That is if of course if you can get 225 wears out of these shoes. The short lifespan of Sperry's is what ultimately drove me to a competitor and it looks like while the leather may be improved it does not look like the sole is any different then the China models.

I never pulled the trigger on the "75th Anniversary Authentic Original Boat Shoe" the thicker sole always intrigued me. If that sole was offered on this new Made in the USA model the price would a little more justifiable, and IMHO would have played into the history of their original USA shoes a little stronger.

vs.


----------



## C. Sharp (Dec 18, 2008)

I bought the 75th AOs when J. Crew was giving them away awhile back, maybe a year or more. I wish I was keeping a wear log. I will say for the record that the leather on the model I have is nothing to right home about. On some level I am suggesting that longevity and appearance are a hard pair to find now days. Also how much is it worth to have a pair of shoes that look right out of the box. I am not so much advocating buying Sperry as saying buy something that makes one happy with no regrets. 
I am at the point were I will not buy another pair of Bean camp or Blucher mocs. Which is an odd feeling not having them since I do not think I have been without a pair over these past 24 years. Trip mentioned in an old post about having a next rock to jump to, I am not sure what that rock is right now for me. The whole loafer,boat shoe,camp moc and blucher moc market just seems difficult, frustrating and potentially costly to navigate right now.

QUOTE=DFPyne;1291465]That is if of course if you can get 225 wears out of these shoes. The short lifespan of Sperry's is what ultimately drove me to a competitor and it looks like while the leather may be improved it does not look like the sole is any different then the China models.

I never pulled the trigger on the "75th Anniversary Authentic Original Boat Shoe" the thicker sole always intrigued me. If that sole was offered on this new Made in the USA model the price would a little more justifiable, and IMHO would have played into the history of their original USA shoes a little stronger.

vs.







[/QUOTE]


----------



## Taken Aback (Aug 3, 2009)

Jovan, I recommend you sign up for DSW rewards (you can do it online). I just got yet another $10 off $10 coupon. If nothing else, I can walk out of the store with free shoe care products, or towards cedar shoe trees ($2 after coupon) if not Top-Siders. Even if you don't have one near, the code is usable online too (better deal in-store, though).

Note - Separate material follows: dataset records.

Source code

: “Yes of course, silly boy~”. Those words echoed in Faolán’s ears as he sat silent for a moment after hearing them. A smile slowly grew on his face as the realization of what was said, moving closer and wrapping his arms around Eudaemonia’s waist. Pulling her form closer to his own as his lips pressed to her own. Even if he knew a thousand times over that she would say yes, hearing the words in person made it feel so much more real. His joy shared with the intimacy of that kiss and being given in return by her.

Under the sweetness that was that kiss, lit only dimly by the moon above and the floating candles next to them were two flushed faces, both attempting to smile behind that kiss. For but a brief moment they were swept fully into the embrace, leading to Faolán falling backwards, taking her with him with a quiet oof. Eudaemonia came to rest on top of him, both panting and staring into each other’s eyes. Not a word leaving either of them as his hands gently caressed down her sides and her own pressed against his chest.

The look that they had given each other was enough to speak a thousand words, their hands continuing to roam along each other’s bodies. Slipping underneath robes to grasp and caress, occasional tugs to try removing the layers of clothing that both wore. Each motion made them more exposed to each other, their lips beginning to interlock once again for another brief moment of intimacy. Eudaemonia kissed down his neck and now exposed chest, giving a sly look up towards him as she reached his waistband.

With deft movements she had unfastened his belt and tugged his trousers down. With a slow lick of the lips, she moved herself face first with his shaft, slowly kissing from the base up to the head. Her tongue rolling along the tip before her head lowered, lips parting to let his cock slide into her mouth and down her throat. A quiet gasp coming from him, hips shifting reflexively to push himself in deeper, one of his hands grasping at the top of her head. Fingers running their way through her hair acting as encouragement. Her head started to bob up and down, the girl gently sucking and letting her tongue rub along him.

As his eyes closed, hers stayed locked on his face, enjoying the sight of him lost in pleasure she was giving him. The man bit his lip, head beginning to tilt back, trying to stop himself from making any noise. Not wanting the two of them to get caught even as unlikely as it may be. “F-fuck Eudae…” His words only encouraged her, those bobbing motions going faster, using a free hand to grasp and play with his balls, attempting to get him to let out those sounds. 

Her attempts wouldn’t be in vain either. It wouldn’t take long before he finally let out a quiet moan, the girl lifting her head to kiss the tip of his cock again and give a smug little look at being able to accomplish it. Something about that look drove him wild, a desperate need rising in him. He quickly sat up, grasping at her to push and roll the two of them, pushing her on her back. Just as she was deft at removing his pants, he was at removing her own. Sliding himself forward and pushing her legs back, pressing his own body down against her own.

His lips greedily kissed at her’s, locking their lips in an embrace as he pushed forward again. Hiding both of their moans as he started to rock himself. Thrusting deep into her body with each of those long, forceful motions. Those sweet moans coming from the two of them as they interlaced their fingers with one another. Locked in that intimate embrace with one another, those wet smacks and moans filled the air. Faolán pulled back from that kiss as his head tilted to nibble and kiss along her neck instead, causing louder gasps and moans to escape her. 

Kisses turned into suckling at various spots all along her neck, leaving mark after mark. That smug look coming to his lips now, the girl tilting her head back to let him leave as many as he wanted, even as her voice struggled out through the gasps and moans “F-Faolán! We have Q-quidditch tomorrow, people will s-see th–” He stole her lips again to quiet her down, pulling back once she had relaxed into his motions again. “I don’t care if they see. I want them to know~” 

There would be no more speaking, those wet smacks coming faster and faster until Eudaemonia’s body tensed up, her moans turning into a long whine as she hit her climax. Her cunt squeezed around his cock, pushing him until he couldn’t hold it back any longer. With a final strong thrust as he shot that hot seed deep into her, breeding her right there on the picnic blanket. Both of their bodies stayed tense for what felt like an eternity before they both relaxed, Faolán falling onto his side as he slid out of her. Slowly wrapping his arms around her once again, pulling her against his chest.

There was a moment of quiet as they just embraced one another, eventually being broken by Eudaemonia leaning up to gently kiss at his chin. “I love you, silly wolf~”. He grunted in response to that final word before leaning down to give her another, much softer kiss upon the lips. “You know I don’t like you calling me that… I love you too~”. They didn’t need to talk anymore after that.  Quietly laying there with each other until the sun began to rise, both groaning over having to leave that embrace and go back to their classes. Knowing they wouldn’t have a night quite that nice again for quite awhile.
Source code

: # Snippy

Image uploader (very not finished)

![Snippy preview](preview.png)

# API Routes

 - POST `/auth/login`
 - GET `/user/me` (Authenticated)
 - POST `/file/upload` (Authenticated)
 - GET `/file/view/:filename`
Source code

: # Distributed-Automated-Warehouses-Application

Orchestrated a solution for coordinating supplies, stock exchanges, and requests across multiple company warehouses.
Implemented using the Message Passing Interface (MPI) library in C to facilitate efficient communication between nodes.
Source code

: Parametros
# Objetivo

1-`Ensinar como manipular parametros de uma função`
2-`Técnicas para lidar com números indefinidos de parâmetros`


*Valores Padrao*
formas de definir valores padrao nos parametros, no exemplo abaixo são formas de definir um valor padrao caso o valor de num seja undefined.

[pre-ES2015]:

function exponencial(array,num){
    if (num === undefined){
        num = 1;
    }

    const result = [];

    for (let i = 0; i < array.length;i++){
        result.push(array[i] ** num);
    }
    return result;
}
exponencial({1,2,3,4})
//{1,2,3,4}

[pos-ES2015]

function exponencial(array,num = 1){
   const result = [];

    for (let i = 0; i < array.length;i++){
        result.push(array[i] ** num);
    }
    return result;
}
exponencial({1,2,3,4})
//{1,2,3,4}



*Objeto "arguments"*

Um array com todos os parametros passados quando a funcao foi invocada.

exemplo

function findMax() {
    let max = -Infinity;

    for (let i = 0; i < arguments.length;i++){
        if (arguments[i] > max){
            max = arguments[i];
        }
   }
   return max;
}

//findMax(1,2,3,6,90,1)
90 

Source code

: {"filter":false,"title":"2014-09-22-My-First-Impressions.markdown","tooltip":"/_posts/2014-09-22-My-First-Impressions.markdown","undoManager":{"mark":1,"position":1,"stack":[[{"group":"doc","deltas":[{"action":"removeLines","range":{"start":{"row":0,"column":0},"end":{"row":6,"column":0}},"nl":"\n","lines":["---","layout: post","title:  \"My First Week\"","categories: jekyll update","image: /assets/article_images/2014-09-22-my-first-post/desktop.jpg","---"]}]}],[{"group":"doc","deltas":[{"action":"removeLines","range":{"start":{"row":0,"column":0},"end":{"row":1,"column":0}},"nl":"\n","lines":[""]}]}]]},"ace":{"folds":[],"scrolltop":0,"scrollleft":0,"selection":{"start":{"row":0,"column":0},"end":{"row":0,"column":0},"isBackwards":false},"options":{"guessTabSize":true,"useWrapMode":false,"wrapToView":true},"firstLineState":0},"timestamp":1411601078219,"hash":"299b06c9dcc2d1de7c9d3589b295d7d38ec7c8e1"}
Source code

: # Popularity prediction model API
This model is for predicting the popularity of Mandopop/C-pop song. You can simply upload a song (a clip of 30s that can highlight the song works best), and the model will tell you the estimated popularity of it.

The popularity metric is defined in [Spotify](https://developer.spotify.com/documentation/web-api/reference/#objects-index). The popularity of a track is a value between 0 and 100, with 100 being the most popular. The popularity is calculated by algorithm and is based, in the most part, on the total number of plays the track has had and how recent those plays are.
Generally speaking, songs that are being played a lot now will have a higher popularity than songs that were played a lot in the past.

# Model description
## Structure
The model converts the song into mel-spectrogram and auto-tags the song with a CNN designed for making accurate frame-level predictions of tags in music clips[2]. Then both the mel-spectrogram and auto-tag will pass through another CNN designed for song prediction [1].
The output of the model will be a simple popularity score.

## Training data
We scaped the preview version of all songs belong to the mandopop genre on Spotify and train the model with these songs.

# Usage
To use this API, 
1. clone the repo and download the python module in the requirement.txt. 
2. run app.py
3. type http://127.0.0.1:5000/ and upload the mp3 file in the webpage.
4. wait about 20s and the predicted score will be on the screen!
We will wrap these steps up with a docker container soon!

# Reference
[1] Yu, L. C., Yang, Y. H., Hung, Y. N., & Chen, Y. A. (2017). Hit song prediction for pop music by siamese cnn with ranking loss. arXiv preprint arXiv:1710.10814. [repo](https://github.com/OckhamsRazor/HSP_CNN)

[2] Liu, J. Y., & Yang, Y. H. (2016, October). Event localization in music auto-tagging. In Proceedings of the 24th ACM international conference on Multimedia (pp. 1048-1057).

https://www.dsw.com/dsw_shoes/user/rewardsLanding.jsp


----------



## rwaldron (Jun 22, 2012)

Did anyone end up buying these?


----------



## godan (Feb 10, 2010)

FWIW, my new pair of Topsiders arrived today. Made in the Dominican Republic. They are not flimsy in the manner of Chinese Clarks desert boots, but like other Sperrys I have owned over the years, they are pretty lean. There is not much to them. The reason I continue to buy them is that they stretch to fit in the same sense that 501's shrink to fit.


----------



## At Law (Apr 15, 2008)

I have found Sperry to be of very low quality.
I even made the purchase of a pair of Gold Cups this year and although they are very comfortable with the deer skin lining, the leather is similar to a suede, which I find will not develop a nice patina with time like a good horween leather.
I strongly suggest Oak Street Bootmakers for a very fine boat shoe made of Horween leather in Chicago.


----------



## blue suede shoes (Mar 22, 2010)

Taken Aback said:


> DSW and Marshall's. Marshall's will toss out the box, though. More risk of a scuffed pair there unless they're recent arrivals.
> 
> Do you have Daffy's down in FL? If so, they get smatterings of Topsiders, but A/O's are not quite as common there than as at the above chains.
> 
> EDIT: Forget Daffy's. They only go as far as Philly.


Just for the record, Daffy's went out of business last year; yes, they even closed the store in Philly. I attended their going out of business sale, but the racks were picked clean by the time I got there.


----------



## Himself (Mar 2, 2011)

DFPyne said:


> I never pulled the trigger on the "75th Anniversary Authentic Original Boat Shoe" the thicker sole always intrigued me. If that sole was offered on this new Made in the USA model the price would a little more justifiable, and IMHO would have played into the history of their original USA shoes a little stronger.
> 
> vs.


That sole on the "original" re-issue, which Sperry has done several times, is same as the old khaki-colored Captain's Oxford. It's hard rubber like what you'd find on vintage bucks or saddles. In a boat shoe context it's too stiff and tends to crack.

I've had previous re-issues and wouldn't buy them again. If you wear them with socks in a "normal" shoe context they're OK, but stiff and crude and not particularly comfortable. If comfort and support is what you're looking for, go for better quality modern ones.


----------